The great battle in the field of desire in the coming years or decades is not going to be over whether there is a transition towards a sustainable economy. That will happen inevitably. The dispute will be what kind of transition triumphs. On one side, the ecofascist or ecoauthoritarian: maintain high living standards for the elites, for which they will embrace conservationist discourses and the defence of “our own”. This is what the Nazi party did and what the European far-right is starting to do. The Handmaiden’s Tale would be a horizon of desire (for the elites) in a territory rendered lifeless by the Capitalocene.
The other great horizon of desire is that which is made up of the sharing of work and wealth, simplicity, slowness, pleasure derived from dense social fabrics or intimate connection with nature. That connection based in knowledge, work and the love derived from both, as the neo-rural movements teach us. It is that which would enable us to materialise a socioeconomic transformation inspired by degrowth, relocalisation, integration into natural cycles (which is to say, an agroecological rather than industrial economy) and the distribution of wealth and power.
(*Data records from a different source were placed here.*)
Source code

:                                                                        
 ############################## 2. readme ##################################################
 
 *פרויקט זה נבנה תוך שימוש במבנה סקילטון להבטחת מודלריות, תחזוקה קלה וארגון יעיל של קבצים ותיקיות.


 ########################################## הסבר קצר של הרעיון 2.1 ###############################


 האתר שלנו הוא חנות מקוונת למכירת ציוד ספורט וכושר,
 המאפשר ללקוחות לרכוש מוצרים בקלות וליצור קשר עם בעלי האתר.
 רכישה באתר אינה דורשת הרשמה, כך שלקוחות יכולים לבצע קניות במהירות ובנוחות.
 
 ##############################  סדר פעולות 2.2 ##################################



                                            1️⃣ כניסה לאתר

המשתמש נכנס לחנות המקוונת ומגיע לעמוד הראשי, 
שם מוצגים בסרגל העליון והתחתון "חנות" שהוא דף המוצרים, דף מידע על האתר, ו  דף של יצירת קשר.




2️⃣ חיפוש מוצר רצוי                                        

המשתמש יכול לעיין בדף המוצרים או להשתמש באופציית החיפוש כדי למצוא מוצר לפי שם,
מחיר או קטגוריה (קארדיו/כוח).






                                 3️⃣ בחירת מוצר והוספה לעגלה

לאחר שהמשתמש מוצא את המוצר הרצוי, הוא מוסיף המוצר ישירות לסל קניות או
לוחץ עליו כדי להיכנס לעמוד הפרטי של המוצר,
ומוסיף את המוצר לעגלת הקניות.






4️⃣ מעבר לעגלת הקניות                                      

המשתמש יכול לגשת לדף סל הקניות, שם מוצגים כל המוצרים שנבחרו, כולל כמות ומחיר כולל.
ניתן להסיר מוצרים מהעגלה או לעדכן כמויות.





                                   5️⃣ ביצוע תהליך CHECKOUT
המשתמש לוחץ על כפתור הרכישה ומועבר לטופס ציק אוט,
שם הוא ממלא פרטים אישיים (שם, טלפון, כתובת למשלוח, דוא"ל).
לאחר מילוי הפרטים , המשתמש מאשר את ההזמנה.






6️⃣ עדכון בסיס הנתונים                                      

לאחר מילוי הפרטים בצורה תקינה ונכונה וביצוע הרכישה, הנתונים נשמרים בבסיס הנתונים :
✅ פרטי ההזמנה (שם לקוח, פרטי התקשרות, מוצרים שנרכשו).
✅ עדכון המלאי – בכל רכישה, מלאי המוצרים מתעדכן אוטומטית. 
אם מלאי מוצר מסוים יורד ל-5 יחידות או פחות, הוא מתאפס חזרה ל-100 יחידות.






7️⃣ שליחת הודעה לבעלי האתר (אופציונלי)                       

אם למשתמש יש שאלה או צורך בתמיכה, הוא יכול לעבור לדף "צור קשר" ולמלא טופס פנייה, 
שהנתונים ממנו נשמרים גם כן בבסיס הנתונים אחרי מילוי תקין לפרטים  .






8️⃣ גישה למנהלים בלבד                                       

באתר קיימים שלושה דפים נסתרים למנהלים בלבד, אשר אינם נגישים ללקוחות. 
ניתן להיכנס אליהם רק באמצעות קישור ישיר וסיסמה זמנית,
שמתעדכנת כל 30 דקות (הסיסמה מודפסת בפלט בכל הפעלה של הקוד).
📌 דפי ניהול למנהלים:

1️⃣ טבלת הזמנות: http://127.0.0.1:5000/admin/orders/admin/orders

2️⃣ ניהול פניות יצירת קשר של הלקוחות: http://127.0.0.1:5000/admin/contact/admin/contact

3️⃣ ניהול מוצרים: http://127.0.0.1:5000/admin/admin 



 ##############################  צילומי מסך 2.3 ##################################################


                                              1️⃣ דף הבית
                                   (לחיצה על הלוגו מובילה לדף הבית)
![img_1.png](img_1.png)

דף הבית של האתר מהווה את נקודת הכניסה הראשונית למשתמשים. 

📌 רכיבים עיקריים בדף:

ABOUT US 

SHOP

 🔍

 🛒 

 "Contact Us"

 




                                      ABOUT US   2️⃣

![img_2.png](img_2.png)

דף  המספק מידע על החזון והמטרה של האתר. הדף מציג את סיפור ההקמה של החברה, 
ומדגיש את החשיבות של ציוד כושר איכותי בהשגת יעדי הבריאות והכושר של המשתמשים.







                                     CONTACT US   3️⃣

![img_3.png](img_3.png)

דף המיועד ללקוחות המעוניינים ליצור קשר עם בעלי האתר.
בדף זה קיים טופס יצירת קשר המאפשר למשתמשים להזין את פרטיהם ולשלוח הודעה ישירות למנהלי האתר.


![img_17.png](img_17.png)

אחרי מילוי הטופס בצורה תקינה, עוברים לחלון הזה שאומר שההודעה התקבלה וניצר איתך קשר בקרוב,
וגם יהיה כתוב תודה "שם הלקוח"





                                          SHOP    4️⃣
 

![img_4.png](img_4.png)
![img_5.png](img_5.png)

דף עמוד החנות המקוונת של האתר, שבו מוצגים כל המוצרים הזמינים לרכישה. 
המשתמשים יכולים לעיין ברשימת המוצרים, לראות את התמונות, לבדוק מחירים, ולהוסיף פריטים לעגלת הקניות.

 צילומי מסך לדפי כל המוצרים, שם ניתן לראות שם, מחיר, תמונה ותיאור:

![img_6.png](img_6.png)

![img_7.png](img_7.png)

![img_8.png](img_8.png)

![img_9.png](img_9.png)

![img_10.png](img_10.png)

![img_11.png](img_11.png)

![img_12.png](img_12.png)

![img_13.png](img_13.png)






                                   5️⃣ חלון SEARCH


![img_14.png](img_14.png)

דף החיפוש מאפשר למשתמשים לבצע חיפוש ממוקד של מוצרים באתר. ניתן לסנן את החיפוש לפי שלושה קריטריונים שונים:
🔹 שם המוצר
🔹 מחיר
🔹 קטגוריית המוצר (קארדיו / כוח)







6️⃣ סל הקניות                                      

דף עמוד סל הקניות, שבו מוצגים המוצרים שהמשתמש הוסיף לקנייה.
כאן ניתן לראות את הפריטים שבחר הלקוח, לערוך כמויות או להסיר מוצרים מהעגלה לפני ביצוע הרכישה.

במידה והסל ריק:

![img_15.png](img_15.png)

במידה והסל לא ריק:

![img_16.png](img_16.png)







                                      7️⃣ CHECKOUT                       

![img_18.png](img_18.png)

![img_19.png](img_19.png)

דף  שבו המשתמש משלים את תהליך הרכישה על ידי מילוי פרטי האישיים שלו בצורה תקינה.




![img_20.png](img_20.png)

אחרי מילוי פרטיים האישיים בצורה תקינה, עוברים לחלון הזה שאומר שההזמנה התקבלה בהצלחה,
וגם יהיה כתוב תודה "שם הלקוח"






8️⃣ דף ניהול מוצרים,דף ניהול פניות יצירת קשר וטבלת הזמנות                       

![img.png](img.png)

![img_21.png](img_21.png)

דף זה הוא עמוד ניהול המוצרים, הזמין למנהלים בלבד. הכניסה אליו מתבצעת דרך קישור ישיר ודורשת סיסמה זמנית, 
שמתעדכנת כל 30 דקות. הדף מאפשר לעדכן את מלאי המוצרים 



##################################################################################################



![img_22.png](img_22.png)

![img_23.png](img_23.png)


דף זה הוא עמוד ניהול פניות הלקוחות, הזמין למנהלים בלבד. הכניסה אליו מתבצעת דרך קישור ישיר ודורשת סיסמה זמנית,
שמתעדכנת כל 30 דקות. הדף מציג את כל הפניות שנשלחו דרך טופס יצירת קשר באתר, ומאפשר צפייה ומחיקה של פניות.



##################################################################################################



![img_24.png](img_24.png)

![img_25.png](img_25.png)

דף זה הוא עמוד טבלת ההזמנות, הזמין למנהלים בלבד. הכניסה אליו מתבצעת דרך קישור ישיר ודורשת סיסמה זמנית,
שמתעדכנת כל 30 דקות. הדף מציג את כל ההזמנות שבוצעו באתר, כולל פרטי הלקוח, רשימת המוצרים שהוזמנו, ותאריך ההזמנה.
This is the horizon of desire which is currently most hidden, least articulated and most interlaced with other contradictory desires, but which probably exists more than we think. It is that which drives those who long for early retirement or who use their holidays to go on pilgrimage. It is the desire which leads many to abandon the city and return to the land. It is also the desire of those who decide to work in cooperatives and escape the absurd impositions of growth. This will be the only desire compatible with what we might consider good lives when the lives which we previously called good (those of consumerism) are no longer feasible.
It is vital to make that horizon of desire grow now. Failure to do so will leave a gap in which the ecofascist desire can grow. And nothing makes desire grow more than seeing other people living happily. We need to encourage broad social sectors to want to imitate those who work in a cooperative with dignified working conditions doing socially necessary work, those who live in ecological buildings designed to maximise friendship and mutual aid, or those who eat delicious fruit picked directly from the tree they care for.
But that is not enough. We need to encourage desire recovering our capacity to dream of other economies and societies, something which today seems almost impossible because capitalism and the State, having enclosed our economic and political autonomy, have also cut the wings of our capacity to imagine other worlds. For that reason, in order to be able to dream big we must at the same time materialise our dreams. That is, construct autonomous lives which enable us to fantasize about autonomous societies and, on the way, position ourselves better to defend them when the moment arrives to do so.